__Instructions to follow__
The answer must be every line below that holds the word "have".

__Recorded data__
"""
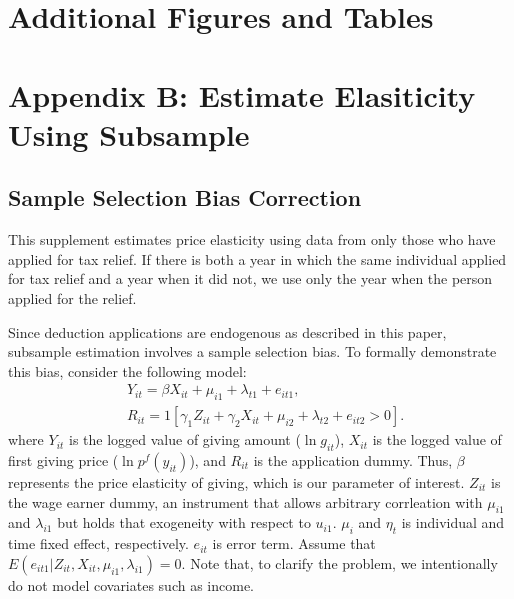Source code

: \documentclass[
  11pt,
  a4paper,
]{article}
\begin{document}
\newpage

\hypertarget{appendix-appendix}{%
\appendix}


\hypertarget{additional-figures-and-tables}{%
\section{Additional Figures and Tables}\label{additional-figures-and-tables}}

\clearpage

\hypertarget{appendix-b-estimate-elasiticity-using-subsample}{%
\section{Appendix B: Estimate Elasiticity Using Subsample}\label{appendix-b-estimate-elasiticity-using-subsample}}

\hypertarget{sample-selection-bias-correction}{%
\subsection{Sample Selection Bias Correction}\label{sample-selection-bias-correction}}

This supplement estimates price elasticity
using data from only those who have applied for tax relief.
If there is both
a year in which the same individual applied for tax relief
and a year when it did not,
we use only the year when the person applied for the relief.

Since deduction applications are endogenous as described in this paper,
subsample estimation involves a sample selection bias.
To formally demonstrate this bias, consider the following model:
\begin{align}
  &Y_{it} = \beta  X_{it} + \mu_{i1} + \lambda_{t1} + e_{it1}, \\
  &R_{it} = 1[\gamma_1 Z_{it} + \gamma_2 X_{it} + \mu_{i2} + \lambda_{t2} + e_{it2} > 0].
\end{align}
where \(Y_{it}\) is the logged value of giving amount (\(\ln g_{it}\)),
\(X_{it}\) is the logged value of first giving price (\(\ln p^f(y_{it})\)),
and \(R_{it}\) is the application dummy.
Thus, \(\beta\) represents the price elasticity of giving,
which is our parameter of interest.
\(Z_{it}\) is the wage earner dummy,
an instrument that allows arbitrary corrleation
with \(\mu_{i1}\) and \(\lambda_{i1}\) but
holds that exogeneity with respect to \(u_{i1}\).
\(\mu_i\) and \(\eta_t\) is individual and time fixed effect, respectively.
\(e_{it}\) is error term.
Assume that \(E(e_{it1} |Z_{it}, X_{it}, \mu_{i1}, \lambda_{i1}) = 0\).
Note that, to clarify the problem,
we intentionally do not model covariates such as income.
\end{document}
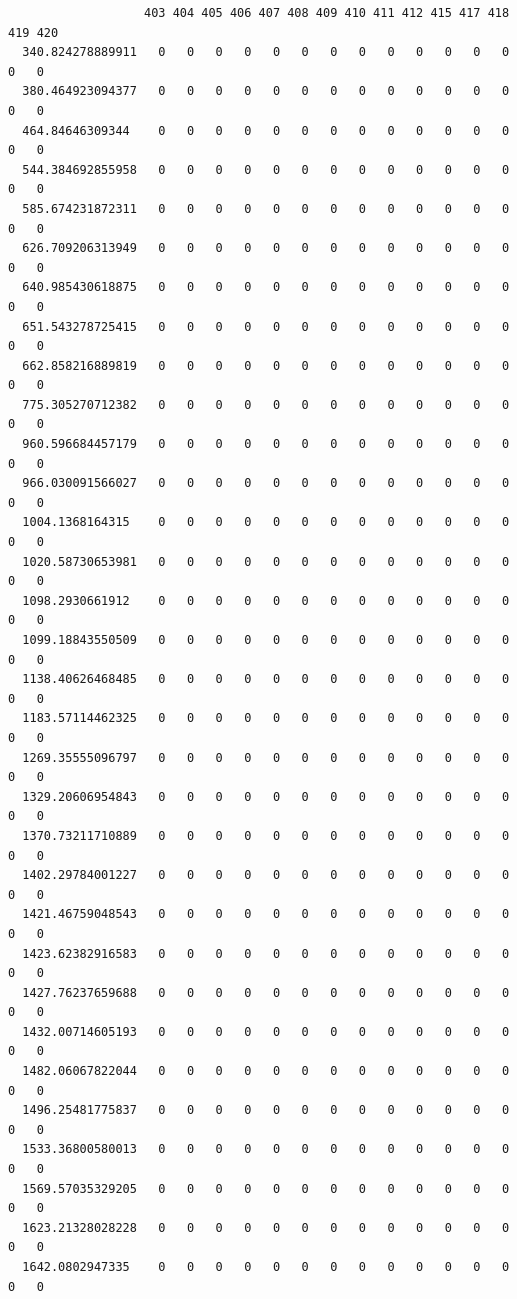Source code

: \documentclass[
  letterpaper,
  DIV=11,
  numbers=noendperiod]{scrartcl}
\begin{document}
\begin{verbatim}
                   403 404 405 406 407 408 409 410 411 412 415 417 418 419 420
  340.824278889911   0   0   0   0   0   0   0   0   0   0   0   0   0   0   0
  380.464923094377   0   0   0   0   0   0   0   0   0   0   0   0   0   0   0
  464.84646309344    0   0   0   0   0   0   0   0   0   0   0   0   0   0   0
  544.384692855958   0   0   0   0   0   0   0   0   0   0   0   0   0   0   0
  585.674231872311   0   0   0   0   0   0   0   0   0   0   0   0   0   0   0
  626.709206313949   0   0   0   0   0   0   0   0   0   0   0   0   0   0   0
  640.985430618875   0   0   0   0   0   0   0   0   0   0   0   0   0   0   0
  651.543278725415   0   0   0   0   0   0   0   0   0   0   0   0   0   0   0
  662.858216889819   0   0   0   0   0   0   0   0   0   0   0   0   0   0   0
  775.305270712382   0   0   0   0   0   0   0   0   0   0   0   0   0   0   0
  960.596684457179   0   0   0   0   0   0   0   0   0   0   0   0   0   0   0
  966.030091566027   0   0   0   0   0   0   0   0   0   0   0   0   0   0   0
  1004.1368164315    0   0   0   0   0   0   0   0   0   0   0   0   0   0   0
  1020.58730653981   0   0   0   0   0   0   0   0   0   0   0   0   0   0   0
  1098.2930661912    0   0   0   0   0   0   0   0   0   0   0   0   0   0   0
  1099.18843550509   0   0   0   0   0   0   0   0   0   0   0   0   0   0   0
  1138.40626468485   0   0   0   0   0   0   0   0   0   0   0   0   0   0   0
  1183.57114462325   0   0   0   0   0   0   0   0   0   0   0   0   0   0   0
  1269.35555096797   0   0   0   0   0   0   0   0   0   0   0   0   0   0   0
  1329.20606954843   0   0   0   0   0   0   0   0   0   0   0   0   0   0   0
  1370.73211710889   0   0   0   0   0   0   0   0   0   0   0   0   0   0   0
  1402.29784001227   0   0   0   0   0   0   0   0   0   0   0   0   0   0   0
  1421.46759048543   0   0   0   0   0   0   0   0   0   0   0   0   0   0   0
  1423.62382916583   0   0   0   0   0   0   0   0   0   0   0   0   0   0   0
  1427.76237659688   0   0   0   0   0   0   0   0   0   0   0   0   0   0   0
  1432.00714605193   0   0   0   0   0   0   0   0   0   0   0   0   0   0   0
  1482.06067822044   0   0   0   0   0   0   0   0   0   0   0   0   0   0   0
  1496.25481775837   0   0   0   0   0   0   0   0   0   0   0   0   0   0   0
  1533.36800580013   0   0   0   0   0   0   0   0   0   0   0   0   0   0   0
  1569.57035329205   0   0   0   0   0   0   0   0   0   0   0   0   0   0   0
  1623.21328028228   0   0   0   0   0   0   0   0   0   0   0   0   0   0   0
  1642.0802947335    0   0   0   0   0   0   0   0   0   0   0   0   0   0   0

\end{verbatim}
\end{document}

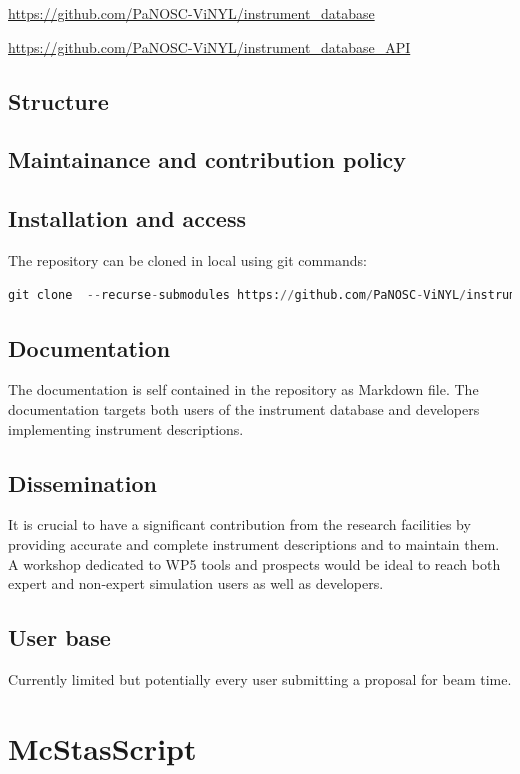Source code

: \documentclass[11pt, a4paper]{article}
\begin{document}
\href{https://github.com/PaNOSC-ViNYL/instrument_database}{https://github.com/PaNOSC-ViNYL/instrument\_database}


\href{https://github.com/PaNOSC-ViNYL/instrument_database_API}{https://github.com/PaNOSC-ViNYL/instrument\_database\_API}

\subsection{Structure}
\subsection{Maintainance and contribution policy}

\subsection{Installation and access}
The repository can be cloned in local using git commands:
\begin{lstlisting}[language=Python]
git clone  --recurse-submodules https://github.com/PaNOSC-ViNYL/instrument_database.git
\end{lstlisting}


\subsection{Documentation}
The documentation is self contained in the repository as Markdown file. 
The documentation targets both users of the instrument database and developers implementing instrument descriptions.

\subsection{Dissemination}
It is crucial to have a significant contribution from the research facilities by providing accurate and complete instrument descriptions and to maintain them.
A workshop dedicated to WP5 tools and prospects would be ideal to reach both expert and non-expert simulation users as well as developers.

\subsection{User base}
Currently limited but potentially every user submitting a proposal for beam time.



\section{McStasScript\label{sec:mcstasscript}}
\end{document}
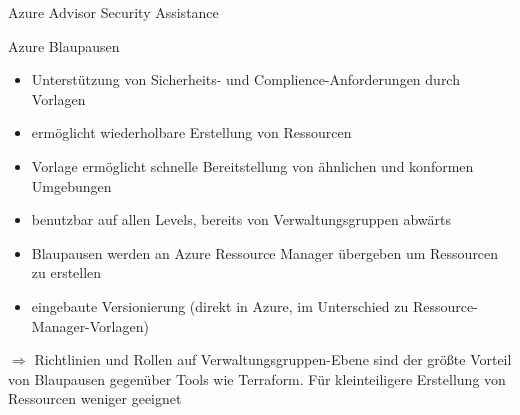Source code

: \begin{flashcard}[Describe]{Azure Advisor Security Assistance}

\end{flashcard}

\begin{flashcard}[Describe]{Azure Blaupausen}
    \begin{itemize}
        \item Unterstützung von Sicherheits- und Complience-Anforderungen durch Vorlagen
        \item ermöglicht wiederholbare Erstellung von Ressourcen
        \item Vorlage ermöglicht schnelle Bereitstellung von ähnlichen und konformen Umgebungen
        \item benutzbar auf allen Levels, bereits von Verwaltungsgruppen abwärts
        \item Blaupausen werden an Azure Ressource Manager übergeben um Ressourcen zu erstellen
        \item eingebaute Versionierung (direkt in Azure, im Unterschied zu Ressource-Manager-Vorlagen)
    \end{itemize}
    $\Rightarrow$ Richtlinien und Rollen auf Verwaltungsgruppen-Ebene sind der größte Vorteil von Blaupausen gegenüber Tools wie Terraform.
    Für kleinteiligere Erstellung von Ressourcen weniger geeignet

\end{flashcard} 
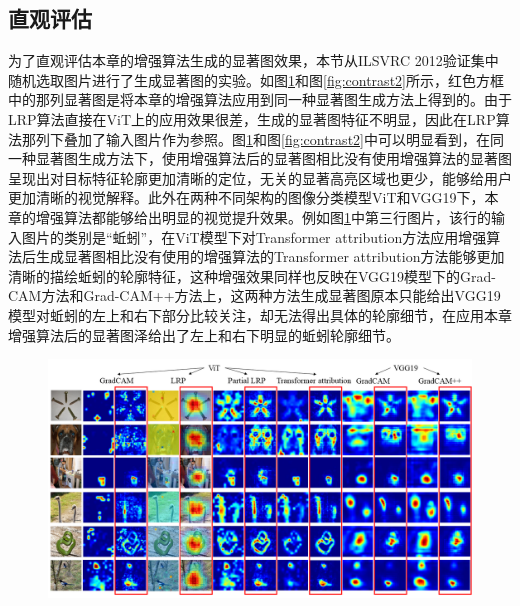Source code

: \subsection{直观评估}
为了直观评估本章的增强算法生成的显著图效果，本节从ILSVRC 2012验证集中随机选取图片进行了生成显著图的实验。如图\ref{fig:contrast1}和图\ref{fig:contrast2}所示，红色方框中的那列显著图是将本章的增强算法应用到同一种显著图生成方法上得到的。由于LRP算法直接在ViT上的应用效果很差，生成的显著图特征不明显，因此在LRP算法那列下叠加了输入图片作为参照。图\ref{fig:contrast1}和图\ref{fig:contrast2}中可以明显看到，在同一种显著图生成方法下，使用增强算法后的显著图相比没有使用增强算法的显著图呈现出对目标特征轮廓更加清晰的定位，无关的显著高亮区域也更少，能够给用户更加清晰的视觉解释。此外在两种不同架构的图像分类模型ViT和VGG19下，本章的增强算法都能够给出明显的视觉提升效果。例如图\ref{fig:contrast1}中第三行图片，该行的输入图片的类别是“蚯蚓”，在ViT模型下对Transformer attribution方法应用增强算法后生成显著图相比没有使用的增强算法的Transformer attribution方法能够更加清晰的描绘蚯蚓的轮廓特征，这种增强效果同样也反映在VGG19模型下的Grad-CAM方法和Grad-CAM++方法上，这两种方法生成显著图原本只能给出VGG19模型对蚯蚓的左上和右下部分比较关注，却无法得出具体的轮廓细节，在应用本章增强算法后的显著图泽给出了左上和右下明显的蚯蚓轮廓细节。

\begin{figure}[h]
	\centering 
	\includegraphics[width=15cm]{fig/ch4/Contrast.png}
	\label{fig:contrast1}
\end{figure}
"""
__Result of this task__
using data from only those who have applied for tax relief.
It is crucial to have a significant contribution from the research facilities by providing accurate and complete instrument descriptions and to maintain them.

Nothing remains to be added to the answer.